:: What you have to do ::
Retype the entries exactly, but skip the pictures.

:: Data for review ::

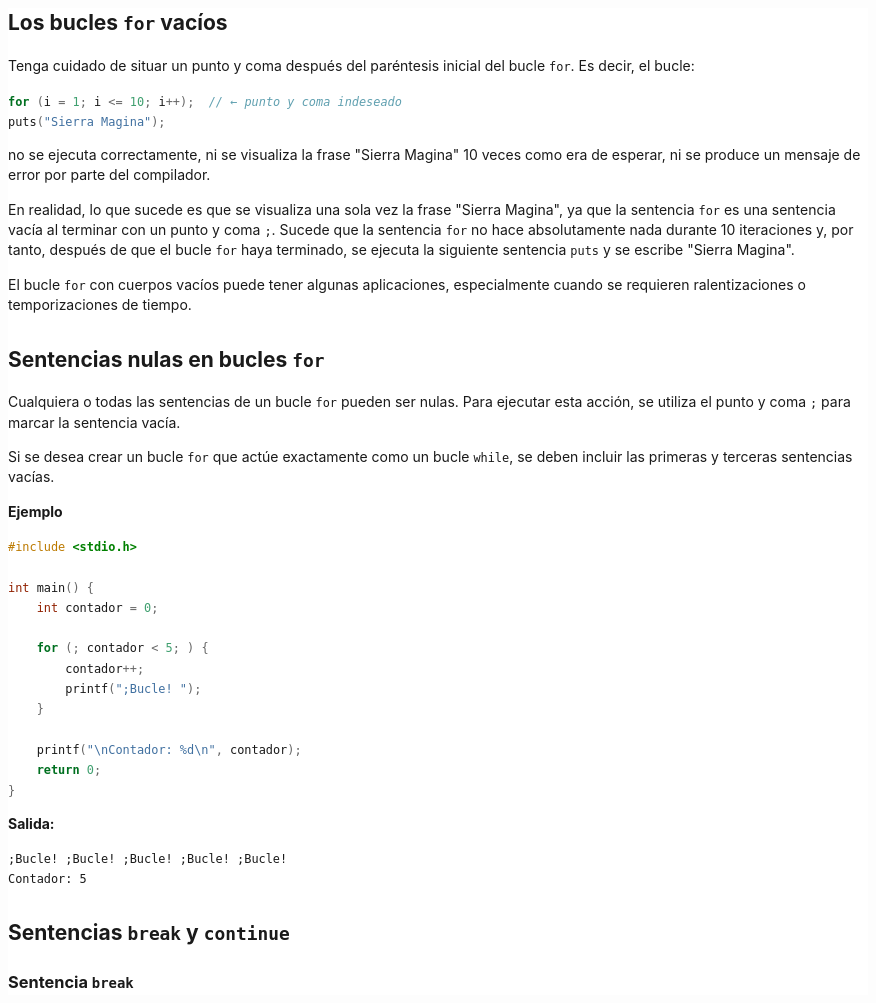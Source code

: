 ## Los bucles `for` vacíos

Tenga cuidado de situar un punto y coma después del paréntesis inicial del bucle `for`. Es decir, el bucle:
```c
for (i = 1; i <= 10; i++);  // ← punto y coma indeseado
puts("Sierra Magina");
```
no se ejecuta correctamente, ni se visualiza la frase "Sierra Magina" 10 veces como era de esperar, ni se produce un mensaje de error por parte del compilador.

En realidad, lo que sucede es que se visualiza una sola vez la frase "Sierra Magina", ya que la sentencia `for` es una sentencia vacía al terminar con un punto y coma `;`. Sucede que la sentencia `for` no hace absolutamente nada durante 10 iteraciones y, por tanto, después de que el bucle `for` haya terminado, se ejecuta la siguiente sentencia `puts` y se escribe "Sierra Magina".

El bucle `for` con cuerpos vacíos puede tener algunas aplicaciones, especialmente cuando se requieren ralentizaciones o temporizaciones de tiempo.

## Sentencias nulas en bucles `for`

Cualquiera o todas las sentencias de un bucle `for` pueden ser nulas. Para ejecutar esta acción, se utiliza el punto y coma `;` para marcar la sentencia vacía.

Si se desea crear un bucle `for` que actúe exactamente como un bucle `while`, se deben incluir las primeras y terceras sentencias vacías.

**Ejemplo**
```c
#include <stdio.h>

int main() {
    int contador = 0;

    for (; contador < 5; ) {
        contador++;
        printf(";Bucle! ");
    }

    printf("\nContador: %d\n", contador);
    return 0;
}
```

**Salida:**
```
;Bucle! ;Bucle! ;Bucle! ;Bucle! ;Bucle!
Contador: 5
```

## Sentencias `break` y `continue`

### Sentencia `break`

:: Solution ::
Source code

: ## Los bucles `for` vacíos

Tenga cuidado de situar un punto y coma después del paréntesis inicial del bucle `for`. Es decir, el bucle:
```c
for (i = 1; i <= 10; i++);  // ← punto y coma indeseado
puts("Sierra Magina");
```
no se ejecuta correctamente, ni se visualiza la frase "Sierra Magina" 10 veces como era de esperar, ni se produce un mensaje de error por parte del compilador.

En realidad, lo que sucede es que se visualiza una sola vez la frase "Sierra Magina", ya que la sentencia `for` es una sentencia vacía al terminar con un punto y coma `;`. Sucede que la sentencia `for` no hace absolutamente nada durante 10 iteraciones y, por tanto, después de que el bucle `for` haya terminado, se ejecuta la siguiente sentencia `puts` y se escribe "Sierra Magina".

El bucle `for` con cuerpos vacíos puede tener algunas aplicaciones, especialmente cuando se requieren ralentizaciones o temporizaciones de tiempo.

## Sentencias nulas en bucles `for`

Cualquiera o todas las sentencias de un bucle `for` pueden ser nulas. Para ejecutar esta acción, se utiliza el punto y coma `;` para marcar la sentencia vacía.

Si se desea crear un bucle `for` que actúe exactamente como un bucle `while`, se deben incluir las primeras y terceras sentencias vacías.

**Ejemplo**
```c
#include <stdio.h>

int main() {
    int contador = 0;

    for (; contador < 5; ) {
        contador++;
        printf(";Bucle! ");
    }

    printf("\nContador: %d\n", contador);
    return 0;
}
```

**Salida:**
```
;Bucle! ;Bucle! ;Bucle! ;Bucle! ;Bucle!
Contador: 5
```

## Sentencias `break` y `continue`

### Sentencia `break`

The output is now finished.